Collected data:
= Beginning of Section =

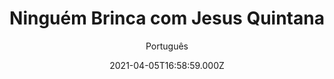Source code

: ---
id: 'fb4b7a1d-4bb6-4627-a301-3f21e1b7787e'
type: 'movie' # Filme, Série, Anime
title: "Ninguém Brinca com Jesus Quintana"
synopsis: ["Neste spin-off de “O Grande Lebowski”, Jesus Quintana (John Turturro) é um cara excêntrico que acaba de sair da prisão, mas que já está pronto para aplicar novos golpes. Ele então se une a seu velho amigo Petey (Bobby Cannavale) e juntos roubam um carro para iniciar uma nova empreitada de aventuras. No caminho, eles conhecem a descontraída Marie (Audrey Tautou), que formará um triângulo amoroso com a dupla.",
]
originalTitle: "The Jesus Rolls"
date: '2021-04-05T16:58:59.000Z'
update: '2021-04-05T16:58:59.000Z'
releaseDate: '2019-10-17T03:00:00.000Z'
imdb:
  rating: '4.3' # 8.5
  id: '' # tt0470752
duration: '1h 25 Min'
trailer:
  urls: [
    'LsbzC6fMjZo',
  ]
tags: ['1080p']
genre: ['Comédia', 'Crime', 'Drama'] #
quality: 'BluRay' # BluRay, WEB-DL, HDTV, WEB-DL4K, WEB-DLe
format: 'Mkv' # MKV, MP4, TS
audio: 'Português, Inglês' # Dublado, Legendado, Dual Audio, Dub & Leg
subtitle: 'Português' # Português, inglês,
size: '1.76 GB' # 4.8 GB
audioQuality: 10
videoQuality: 10
directors: []
#  - name: 'Lana Wachowski'
#    image: ''
#  - name: 'Lilly Wachowski'
#    image: ''
cast: []
#  - name: 'Keanu Reeves'
#    image: ''
#    characterName: 'Neo'
writers: []
#  - name: ''
#    image: ''
maturityRating:
  age: '' # L , 10, 12, 14, 16, 18
  topics: [''] # Violence, Illegal drugs, Inappropriate Language, Legal Drugs, Sexual Content, Extreme Violence
###########################################
download:
  
  - url: 'magnet:?xt=urn:btih:0005d5cc262b12c105bb73ee060fc882caef616c&dn=LAPUMiA.Org%20-%20Ninguem.Brinca.com.Jesus.Quintana.2019.1080p.BRRip.x264.DUAL-TDF&tr=udp%3a%2f%2ftracker.opentrackr.org%3a1337%2fannounce&tr=udp%3a%2f%2ftracker.openbittorrent.com%3a80%2fannounce&tr=udp%3a%2f%2ftracker.trackerfix.com%3a80%2fannounce&tr=udp%3a%2f%2ftracker.coppersurfer.tk%3a6969%2fannounce&tr=udp%3a%2f%2ftracker.leechers-paradise.org%3a6969%2fannounce&tr=udp%3a%2f%2feddie4.nl%3a6969%2fannounce&tr=udp%3a%2f%2fp4p.arenabg.com%3a1337%2fannounce&tr=udp%3a%2f%2fexplodie.org%3a6969%2fannounce&tr=udp%3a%2f%2fzer0day.ch%3a1337%2fannounce'
    resolution: '1080p' # 720p, 1080p, 4K,
    audio: 'Dual Áudio' # Dublado, Legendado, Dual Audio
    size: '' # 4.8 GB
    quality: '' # BluRay, WEB-DL
    format: '' # MKV
images:
  cover: '/assets/movies/ninguem-brinca-com-jesus-quintana.jpg'
  background: '/assets/movies/'
---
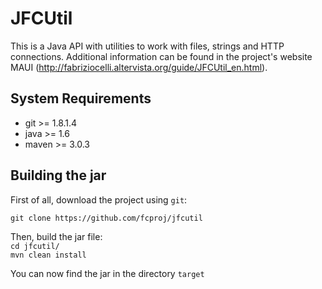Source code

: # JFCUtil
This is a Java API with utilities to work with files, strings and HTTP connections. 
Additional information can be found in the project's website MAUI (http://fabriziocelli.altervista.org/guide/JFCUtil_en.html).

## System Requirements

- git >= 1.8.1.4
- java >= 1.6
- maven >= 3.0.3

## Building the jar
First of all, download the project using `git`:  

`git clone https://github.com/fcproj/jfcutil`  
  
Then, build the jar file:  
`cd jfcutil/`   
`mvn clean install`  

You can now find the jar in the directory `target`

= End of Section =

WHAT YOU ARE ASKED TO DO: Exact repeats of the lines from the first one in the data through the line containing "name: 'Lilly Wachowski'" make up the answer. Pictures do not.

RESPONSE TO THIS EXERCISE:
Source code

: ---
id: 'fb4b7a1d-4bb6-4627-a301-3f21e1b7787e'
type: 'movie' # Filme, Série, Anime
title: "Ninguém Brinca com Jesus Quintana"
synopsis: ["Neste spin-off de “O Grande Lebowski”, Jesus Quintana (John Turturro) é um cara excêntrico que acaba de sair da prisão, mas que já está pronto para aplicar novos golpes. Ele então se une a seu velho amigo Petey (Bobby Cannavale) e juntos roubam um carro para iniciar uma nova empreitada de aventuras. No caminho, eles conhecem a descontraída Marie (Audrey Tautou), que formará um triângulo amoroso com a dupla.",
]
originalTitle: "The Jesus Rolls"
date: '2021-04-05T16:58:59.000Z'
update: '2021-04-05T16:58:59.000Z'
releaseDate: '2019-10-17T03:00:00.000Z'
imdb:
  rating: '4.3' # 8.5
  id: '' # tt0470752
duration: '1h 25 Min'
trailer:
  urls: [
    'LsbzC6fMjZo',
  ]
tags: ['1080p']
genre: ['Comédia', 'Crime', 'Drama'] #
quality: 'BluRay' # BluRay, WEB-DL, HDTV, WEB-DL4K, WEB-DLe
format: 'Mkv' # MKV, MP4, TS
audio: 'Português, Inglês' # Dublado, Legendado, Dual Audio, Dub & Leg
subtitle: 'Português' # Português, inglês,
size: '1.76 GB' # 4.8 GB
audioQuality: 10
videoQuality: 10
directors: []
#  - name: 'Lana Wachowski'
#    image: ''
#  - name: 'Lilly Wachowski'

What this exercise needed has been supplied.